Blake Pera and Tommy Bronson III with CB Richard Ellis Memphis’ multifamily division represented Orchards of Collierville LLC in the sale to Memphis’ Fogelman Venture Partners and New York-based DRA Advisors LLC.

The property was 97 percent occupied at the time of the acquisition.

The Orchards was developed in 1991. A Memphis and Washington partnership sold it for $11 million in 1997 to Petaluma, Calif.-based Leading Edge Properties.

The Shelby County Assessor of Property’s 2011 appraisal of the Class B investment grade was $11.2 million.

Rick and Mark Fogelman of Memphis-based Fogelman Properties are the principals of Fogelman Venture Partners. The acquisition was attractive because of Collierville’s “highly attractive demographics,” Rick Fogelman said. Demographics include average household income of $143,000 and average single-family housing price of $360,000 within the complex’s one-mile radius.

“Collierville continues to be one of the most sought-after apartment submarkets in terms of investment,” Rick Fogelman said in a statement. “Collierville’s overall population has grown by more than 22 percent in the past decade. As a result, apartment occupancies and rental rates in Collierville are among the highest in the area.”

The Orchards is across from Collierville Town Hall, city library and the 44-acre Halle Park recreational area. In addition, the property is located just off Poplar Avenue, in close proximity to Collierville’s big-box retailers. The FedEx World Technology Center with 3,000 employees is located 1.5 miles from the property.

The Orchards offers one-, two-, and three-bedroom floor plans ranging from 807 to 1,250 square feet, with rental rates from $760 to $1,010 per month. Community amenities of the 21-acre complex include a swimming pool, two lighted tennis courts and a fitness center.

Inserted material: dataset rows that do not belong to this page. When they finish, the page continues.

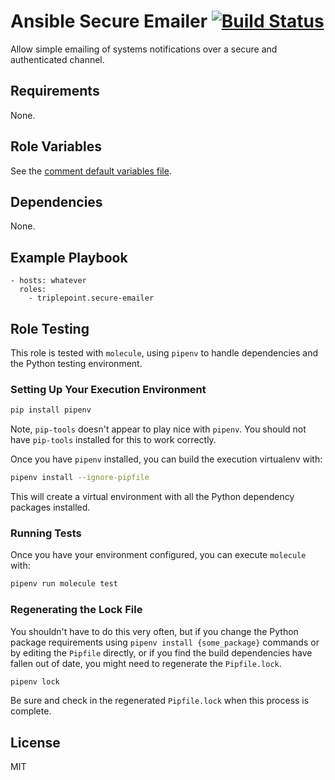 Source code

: # Ansible Secure Emailer [![Build Status](https://travis-ci.org/triplepoint/ansible-secure-emailer.svg?branch=master)](https://travis-ci.org/triplepoint/ansible-secure-emailer)
Allow simple emailing of systems notifications over a secure and authenticated channel.

## Requirements
None.

## Role Variables
See the [comment default variables file](defaults/main.yml).

## Dependencies
None.

## Example Playbook
    - hosts: whatever
      roles:
        - triplepoint.secure-emailer

## Role Testing
This role is tested with `molecule`, using `pipenv` to handle dependencies and the Python testing environment.

### Setting Up Your Execution Environment
``` sh
pip install pipenv
```
Note, `pip-tools` doesn't appear to play nice with `pipenv`.  You should not have `pip-tools` installed for this to work correctly.

Once you have `pipenv` installed, you can build the execution virtualenv with:
``` sh
pipenv install --ignore-pipfile
```
This will create a virtual environment with all the Python dependency packages installed.

### Running Tests
Once you have your environment configured, you can execute `molecule` with:
``` sh
pipenv run molecule test
```

### Regenerating the Lock File
You shouldn't have to do this very often, but if you change the Python package requirements using `pipenv install {some_package}` commands or by editing the `Pipfile` directly, or if you find the build dependencies have fallen out of date, you might need to regenerate the `Pipfile.lock`.
``` sh
pipenv lock
```
Be sure and check in the regenerated `Pipfile.lock` when this process is complete.

## License
MIT
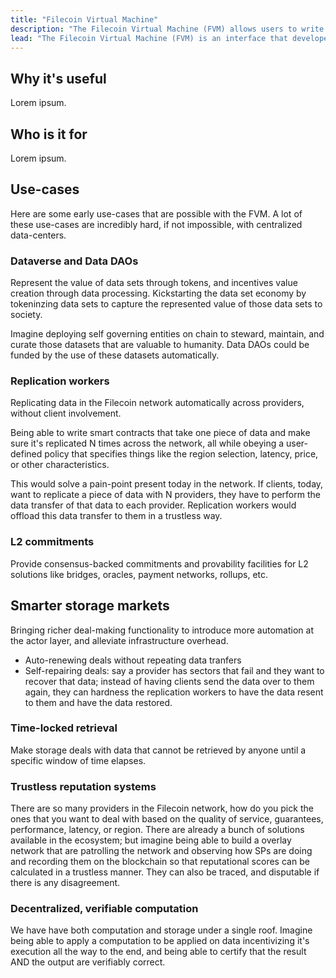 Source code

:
 ```yaml
---
title: "Filecoin Virtual Machine"
description: "The Filecoin Virtual Machine (FVM) allows users to write their own smart-contracts and run them against the Filecoin network. This website contains all the documetation for the FVM project, including examples and reference material to help developers build on the FVM."
lead: "The Filecoin Virtual Machine (FVM) is an interface that developers can use to deploy smart-contracts on the Filecoin network. FVM contracts will introduce the ability to perfom on-chain computation, or the computation of a state. This is the perfect pairing of blockchain storage and computation that Web3 has been waiting for."
---
```


## Why it's useful

Lorem ipsum.

## Who is it for

Lorem ipsum.

## Use-cases

Here are some early use-cases that are possible with the FVM. A lot of these use-cases are incredibly hard, if not impossible, with centralized data-centers.

### Dataverse and Data DAOs

Represent the value of data sets through tokens, and incentives value creation through data processing. Kickstarting the data set economy by tokeninzing data sets to capture the represented value of those data sets to society.

Imagine deploying self governing entities on chain to steward, maintain, and curate those datasets that are valuable to humanity. Data DAOs could be funded by the use of these datasets automatically.

### Replication workers

Replicating data in the Filecoin network automatically across providers, without client involvement.

Being able to write smart contracts that take one piece of data and make sure it's replicated N times across the network, all while obeying a user-defined policy that specifies things like the region selection, latency, price, or other characteristics.

This would solve a pain-point present today in the network. If clients, today, want to replicate a piece of data with N providers, they have to perform the data transfer of that data to each provider. Replication workers would offload this data transfer to them in a trustless way.

### L2 commitments

Provide consensus-backed commitments and provability facilities for L2 solutions like bridges, oracles, payment networks, rollups, etc.

## Smarter storage markets

Bringing richer deal-making functionality to introduce more automation at the actor layer, and alleviate infrastructure overhead.

- Auto-renewing deals without repeating data tranfers
- Self-repairing deals: say a provider has sectors that fail and they want to recover that data; instead of having clients send the data over to them again, they can hardness the replication workers to have the data resent to them and have the data restored.

### Time-locked retrieval

Make storage deals with data that cannot be retrieved by anyone until a specific window of time elapses.

### Trustless reputation systems

There are so many providers in the Filecoin network, how do you pick the ones that you want to deal with based on the quality of service, guarantees, performance, latency, or region. There are already a bunch of solutions available in the ecosystem; but imagine being able to build a overlay network that are patrolling the network and observing how SPs are doing and recording them on the blockchain so that reputational scores can be calculated in a trustless manner. They can also be traced, and disputable if there is any disagreement.

### Decentralized, verifiable computation

We have have both computation and storage under a single roof. Imagine being able to apply a computation to be applied on data incentivizing it's execution all the way to the end, and being able to certify that the result AND the output are verifiably correct.
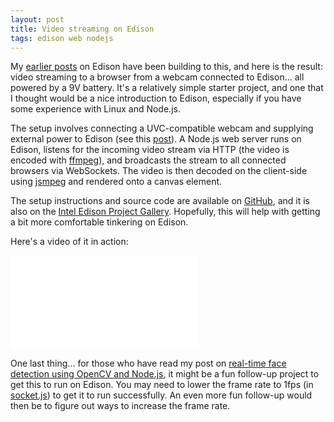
 ```yaml
---
layout: post
title: Video streaming on Edison
tags: edison web nodejs
---
```


My <a href="/blog/#edison">earlier posts</a> on Edison have been building to this, and here is the result: video streaming to a browser from a webcam connected to Edison... all powered by a 9V battery. It's a relatively simple starter project, and one that I thought would be a nice introduction to Edison, especially if you have some experience with Linux and Node.js.

The setup involves connecting a UVC-compatible webcam and supplying external power to Edison (see this <a href="/blog/2014/11/06/connecting-a-usb-device-to-the-edison-mini-breakout-board">post</a>). A Node.js web server runs on Edison, listens for the incoming video stream via HTTP (the video is encoded with <a href="https://www.ffmpeg.org/">ffmpeg</a>), and broadcasts the stream to all connected browsers via WebSockets. The video is then decoded on the client-side using <a href="https://github.com/phoboslab/jsmpeg">jsmpeg</a> and rendered onto a canvas element.

The setup instructions and source code are available on <a href="https://github.com/drejkim/edi-cam">GitHub</a>, and it is also on the <a href="https://communities.intel.com/docs/DOC-23530">Intel Edison Project Gallery</a>. Hopefully, this will help with getting a bit more comfortable tinkering on Edison.

Here's a video of it in action:

<div class="video-container">
    <iframe src="//www.youtube.com/embed/nVDL2-bFT3Y" frameborder="0" allowfullscreen=""></iframe>
</div>

One last thing... for those who have read my post on <a href="/blog/2014/12/02/real-time-face-detection-using-opencv-nodejs-and-websockets">real-time face detection using OpenCV and Node.js</a>, it might be a fun follow-up project to get this to run on Edison. You may need to lower the frame rate to 1fps (in <a href="https://github.com/drejkim/face-detection-node-opencv/blob/master/server/lib/routes/socket.js">socket.js</a>) to get it to run successfully. An even more fun follow-up would then be to figure out ways to increase the frame rate.
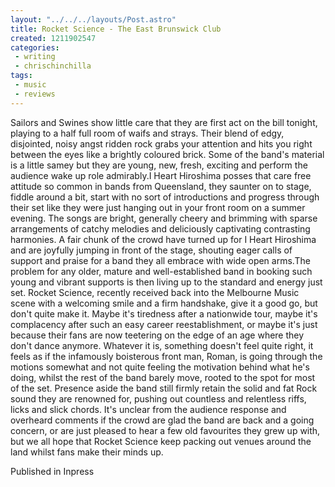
 ```yaml
---
layout: "../../../layouts/Post.astro"
title: Rocket Science - The East Brunswick Club
created: 1211902547
categories:
 - writing
 - chrischinchilla
tags: 
 - music 
 - reviews
---
```


Sailors and Swines show little care that they are first act on the bill tonight, playing to a half full room of waifs and strays. Their blend of edgy, disjointed, noisy angst ridden rock grabs your attention and hits you right between the eyes like a brightly coloured brick. Some of the band's material is a little samey but they are young, new, fresh, exciting and perform the audience wake up role admirably.I Heart Hiroshima posses that care free attitude so common in bands from Queensland, they saunter on to stage, fiddle around a bit, start with no sort of introductions and progress through their set like they were just hanging out in your front room on a summer evening. The songs are bright, generally cheery and brimming with sparse arrangements of catchy melodies and deliciously captivating contrasting harmonies. A fair chunk of the crowd have turned up for I Heart Hiroshima and are joyfully jumping in front of the stage, shouting eager calls of support and praise for a band they all embrace with wide open arms.The problem for any older, mature and well-established band in booking such young and vibrant supports is then living up to the standard and energy just set. Rocket Science, recently received back into the Melbourne Music scene with a welcoming smile and a firm handshake, give it a good go, but don't quite make it. Maybe it's tiredness after a nationwide tour, maybe it's complacency after such an easy career reestablishment, or maybe it's just because their fans are now teetering on the edge of an age where they don't dance anymore. Whatever it is, something doesn't feel quite right, it feels as if the infamously boisterous front man, Roman, is going through the motions somewhat and not quite feeling the motivation behind what he's doing, whilst the rest of the band barely move, rooted to the spot for most of the set. Presence aside the band still firmly retain the solid and fat Rock sound they are renowned for, pushing out countless and relentless riffs, licks and slick chords. It's unclear from the audience response and overheard comments if the crowd are glad the band are back and a going concern, or are just pleased to hear a few old favourites they grew up with, but we all hope that Rocket Science keep packing out venues around the land whilst fans make their minds up.

Published in Inpress
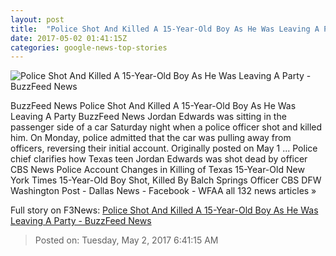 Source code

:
 ```yaml
---
layout: post
title:  "Police Shot And Killed A 15-Year-Old Boy As He Was Leaving A Party - BuzzFeed News"
date: 2017-05-02 01:41:15Z
categories: google-news-top-stories
---
```


![Police Shot And Killed A 15-Year-Old Boy As He Was Leaving A Party - BuzzFeed News](https://img.buzzfeed.com/buzzfeed-static/static/2017-05/1/21/campaign_images/buzzfeed-prod-fastlane-02/police-shot-and-killed-a-15-year-old-boy-trying-t-2-14015-1493689419-0_dblbig.jpg)

BuzzFeed News Police Shot And Killed A 15-Year-Old Boy As He Was Leaving A Party BuzzFeed News Jordan Edwards was sitting in the passenger side of a car Saturday night when a police officer shot and killed him. On Monday, police admitted that the car was pulling away from officers, reversing their initial account. Originally posted on May 1 ... Police chief clarifies how Texas teen Jordan Edwards was shot dead by officer CBS News Police Account Changes in Killing of Texas 15-Year-Old New York Times 15-Year-Old Boy Shot, Killed By Balch Springs Officer CBS DFW Washington Post - Dallas News - Facebook - WFAA all 132 news articles »


Full story on F3News: [Police Shot And Killed A 15-Year-Old Boy As He Was Leaving A Party - BuzzFeed News](http://www.f3nws.com/n/VDVmJJ)

> Posted on: Tuesday, May 2, 2017 6:41:15 AM
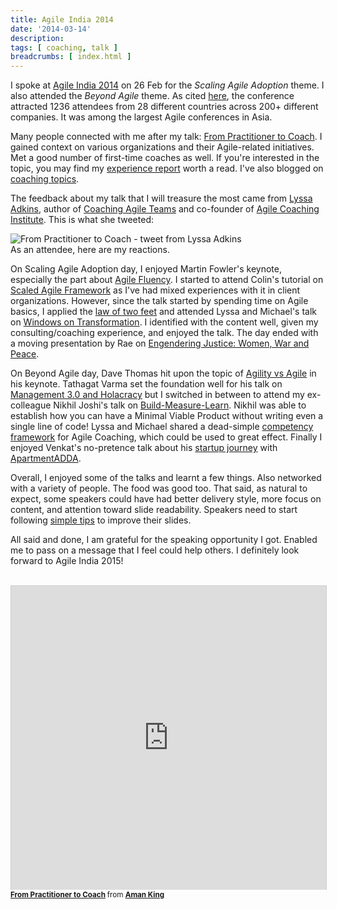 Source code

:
 ```yaml
---
title: Agile India 2014
date: '2014-03-14'
description:
tags: [ coaching, talk ]
breadcrumbs: [ index.html ]
---
```


I spoke at [Agile India 2014][] on 26 Feb for the *Scaling Agile Adoption* theme. I also attended the *Beyond Agile* theme. As cited [here][AgileIndiaBlog], the conference attracted 1236 attendees from 28 different countries across 200+ different companies. It was among the largest Agile conferences in Asia.

Many people connected with me after my talk: [From Practitioner to Coach][]. I gained context on various organizations and their Agile-related initiatives. Met a good number of first-time coaches as well. If you're interested in the topic, you may find my [experience report][Publications] worth a read. I've also blogged on [coaching topics][].

The feedback about my talk that I will treasure the most came from [Lyssa Adkins][], author of [Coaching Agile Teams][] and co-founder of [Agile Coaching Institute][]. This is what she tweeted:

<img alt="From Practitioner to Coach - tweet from Lyssa Adkins" src="{{urls.media}}/images/talks/LyssaAdkinsTwitterReaction.png">

<br>
As an attendee, here are my reactions.

On Scaling Agile Adoption day, I enjoyed Martin Fowler's keynote, especially the part about [Agile Fluency][]. I started to attend Colin's tutorial on [Scaled Agile Framework][] as I've had mixed experiences with it in client organizations. However, since the talk started by spending time on Agile basics, I applied the [law of two feet][] and attended Lyssa and Michael's talk on [Windows on Transformation][]. I identified with the content well, given my consulting/coaching experience, and enjoyed the talk. The day ended with a moving presentation by Rae on [Engendering Justice: Women, War and Peace][RaeTalk].

On Beyond Agile day, Dave Thomas hit upon the topic of [Agility vs Agile][] in his keynote. Tathagat Varma set the foundation well for his talk on [Management 3.0 and Holacracy][Holacracy] but I switched in between to attend my ex-colleague Nikhil Joshi's talk on [Build-Measure-Learn][]. Nikhil was able to establish how you can have a Minimal Viable Product without writing even a single line of code! Lyssa and Michael shared a dead-simple [competency framework][AgileCoachingCompetencyFramework] for Agile Coaching, which could be used to great effect. Finally I enjoyed Venkat's no-pretence talk about his [startup journey][VenkatsTalk] with [ApartmentADDA][].

Overall, I enjoyed some of the talks and learnt a few things. Also networked with a variety of people. The food was good too. That said, as natural to expect, some speakers could have had better delivery style, more focus on content, and attention toward slide readability. Speakers need to start following [simple tips][PresentationTips] to improve their slides.

All said and done, I am grateful for the speaking opportunity I got. Enabled me to pass on a message that I feel could help others. I definitely look forward to Agile India 2015!

<br>
<iframe src="http://www.slideshare.net/slideshow/embed_code/31713572?rel=0" width="597" height="486" frameborder="0" marginwidth="0" marginheight="0" scrolling="no" style="border:1px solid #CCC; border-width:1px 1px 0; margin-bottom:1px; max-width: 100%;" allowfullscreen> </iframe> <div style="margin-bottom:5px"><small><strong><a href="https://www.slideshare.net/amanking/from-practitioner-to-coach" title="From Practitioner to Coach" target="_blank">From Practitioner to Coach</a> </strong> from <strong><a href="http://www.slideshare.net/amanking" target="_blank">Aman King</a></strong></small></div>

[Agile India 2014]:http://2014.agileindia.org/
[AgileIndiaBlog]:http://blog.agileindia.org/2014/03/04/agile-india-2014-conference-final-attendees-profile/
[From Practitioner to Coach]:http://present.agileindia.org/proposal/16/from-practitioner-to-coach
[Publications]:/publications
[Lyssa Adkins]:http://www.amazon.com/Lyssa-Adkins/e/B003ED6OQY
[Coaching Agile Teams]:http://www.amazon.com/Coaching-Agile-Teams-ScrumMasters-Addison-Wesley-ebook/dp/B003QP47YG/
[Agile Coaching Institute]:http://www.agilecoachinginstitute.com/
[coaching topics]:/tags#coaching-ref
[Agile Fluency]:http://martinfowler.com/articles/agileFluency.html
[Scaled Agile Framework]:http://present.agileindia.org/proposal/185/achieving-enterprise-agility-with-the-scaled-agile-frameworkand-have-fun-doing-it
[law of two feet]:http://en.wikipedia.org/wiki/Open_Space_Technology#Law_of_two_feet
[Windows on Transformation]:https://www.slideshare.net/slideshow/embed_code/31394807
[RaeTalk]:https://www.slideshare.net/slideshow/embed_code/31711674
[Agility vs Agile]:http://pragdave.me/blog/2014/03/04/time-to-kill-agile/
[Holacracy]:http://www.slideshare.net/Managewell/what-next-31791295
[Build-Measure-Learn]:http://prezi.com/uuknbj2lfddl/build-measure-learn-without-spending-a-fortune/
[AgileCoachingCompetencyFramework]:https://www.slideshare.net/slideshow/embed_code/31396601
[VenkatsTalk]:http://present.agileindia.org/proposal/248/applying-agile-to-a-bootstrapped-startup
[PresentationTips]:/tips-for-technical-conference-presentations
[ApartmentADDA]:https://apartmentadda.com
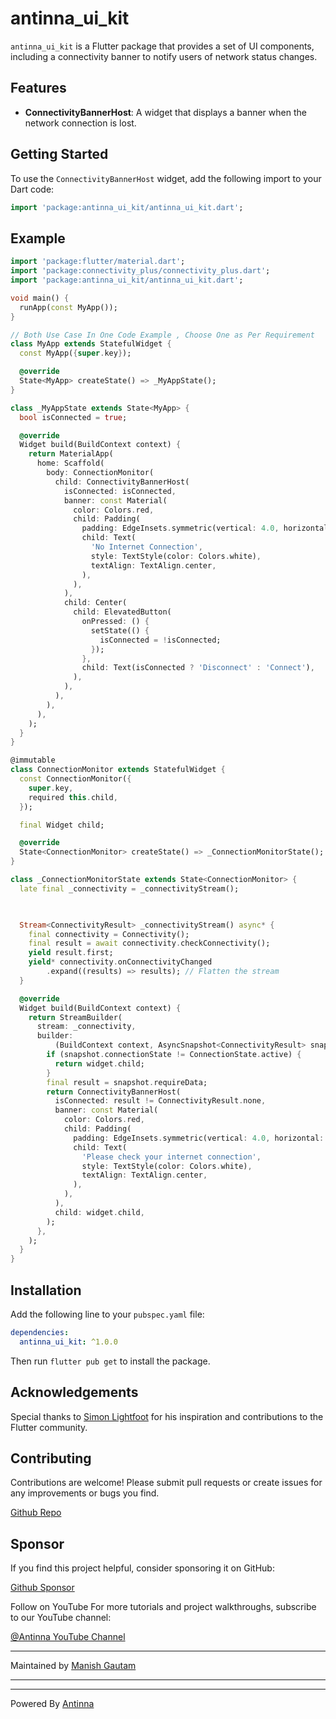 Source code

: # antinna_ui_kit

`antinna_ui_kit` is a Flutter package that provides a set of UI components, including a connectivity banner to notify users of network status changes.

## Features

- **ConnectivityBannerHost**: A widget that displays a banner when the network connection is lost.


## Getting Started

To use the `ConnectivityBannerHost`  widget, add the following import to your Dart code:

```dart
import 'package:antinna_ui_kit/antinna_ui_kit.dart';
```

## Example

```dart
import 'package:flutter/material.dart';
import 'package:connectivity_plus/connectivity_plus.dart';
import 'package:antinna_ui_kit/antinna_ui_kit.dart';

void main() {
  runApp(const MyApp());
}

// Both Use Case In One Code Example , Choose One as Per Requirement
class MyApp extends StatefulWidget {
  const MyApp({super.key});

  @override
  State<MyApp> createState() => _MyAppState();
}

class _MyAppState extends State<MyApp> {
  bool isConnected = true;

  @override
  Widget build(BuildContext context) {
    return MaterialApp(
      home: Scaffold(
        body: ConnectionMonitor(
          child: ConnectivityBannerHost(
            isConnected: isConnected,
            banner: const Material(
              color: Colors.red,
              child: Padding(
                padding: EdgeInsets.symmetric(vertical: 4.0, horizontal: 12.0),
                child: Text(
                  'No Internet Connection',
                  style: TextStyle(color: Colors.white),
                  textAlign: TextAlign.center,
                ),
              ),
            ),
            child: Center(
              child: ElevatedButton(
                onPressed: () {
                  setState(() {
                    isConnected = !isConnected;
                  });
                },
                child: Text(isConnected ? 'Disconnect' : 'Connect'),
              ),
            ),
          ),
        ),
      ),
    );
  }
}

@immutable
class ConnectionMonitor extends StatefulWidget {
  const ConnectionMonitor({
    super.key,
    required this.child,
  });

  final Widget child;

  @override
  State<ConnectionMonitor> createState() => _ConnectionMonitorState();
}

class _ConnectionMonitorState extends State<ConnectionMonitor> {
  late final _connectivity = _connectivityStream();

  

  Stream<ConnectivityResult> _connectivityStream() async* {
    final connectivity = Connectivity();
    final result = await connectivity.checkConnectivity();
    yield result.first;
    yield* connectivity.onConnectivityChanged
        .expand((results) => results); // Flatten the stream
  }

  @override
  Widget build(BuildContext context) {
    return StreamBuilder(
      stream: _connectivity,
      builder:
          (BuildContext context, AsyncSnapshot<ConnectivityResult> snapshot) {
        if (snapshot.connectionState != ConnectionState.active) {
          return widget.child;
        }
        final result = snapshot.requireData;
        return ConnectivityBannerHost(
          isConnected: result != ConnectivityResult.none,
          banner: const Material(
            color: Colors.red,
            child: Padding(
              padding: EdgeInsets.symmetric(vertical: 4.0, horizontal: 12.0),
              child: Text(
                'Please check your internet connection',
                style: TextStyle(color: Colors.white),
                textAlign: TextAlign.center,
              ),
            ),
          ),
          child: widget.child,
        );
      },
    );
  }
}

```

## Installation

Add the following line to your `pubspec.yaml` file:

```yaml
dependencies:
  antinna_ui_kit: ^1.0.0
```

Then run `flutter pub get` to install the package.

## Acknowledgements

Special thanks to [Simon Lightfoot](https://github.com/slightfoot) for his inspiration and contributions to the Flutter community.


## Contributing
Contributions are welcome! Please submit pull requests or create issues for any improvements or bugs you find.

[Github Repo](https://github.com/antinna/antinna_ui_kit)

## Sponsor
If you find this project helpful, consider sponsoring it on GitHub:

[Github Sponsor](https://github.com/sponsors/Manishmg3994)


Follow on YouTube
For more tutorials and project walkthroughs, subscribe to our YouTube channel:

[@Antinna YouTube Channel](https://m.youtube.com/antinna)

---
Maintained by [Manish Gautam](https://github.com/Manishmg3994)

---

---
Powered By [Antinna](https://github.com/antinna)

The Fogelman/DRA partnership is planning several upgrades to The Orchards, including new exterior paint colors, new property signage and major upgrades to the landscaping and resident amenities.

“The buyer has a great plan for repositioning the asset, and they should be very successful once the plan is implemented,” said Pera, senior vice president with CBRE. “The Memphis market is experiencing a positive bounce in occupancy and concession burn-off, and we expect very strong rent growth for a sustainable period of time during this cycle.”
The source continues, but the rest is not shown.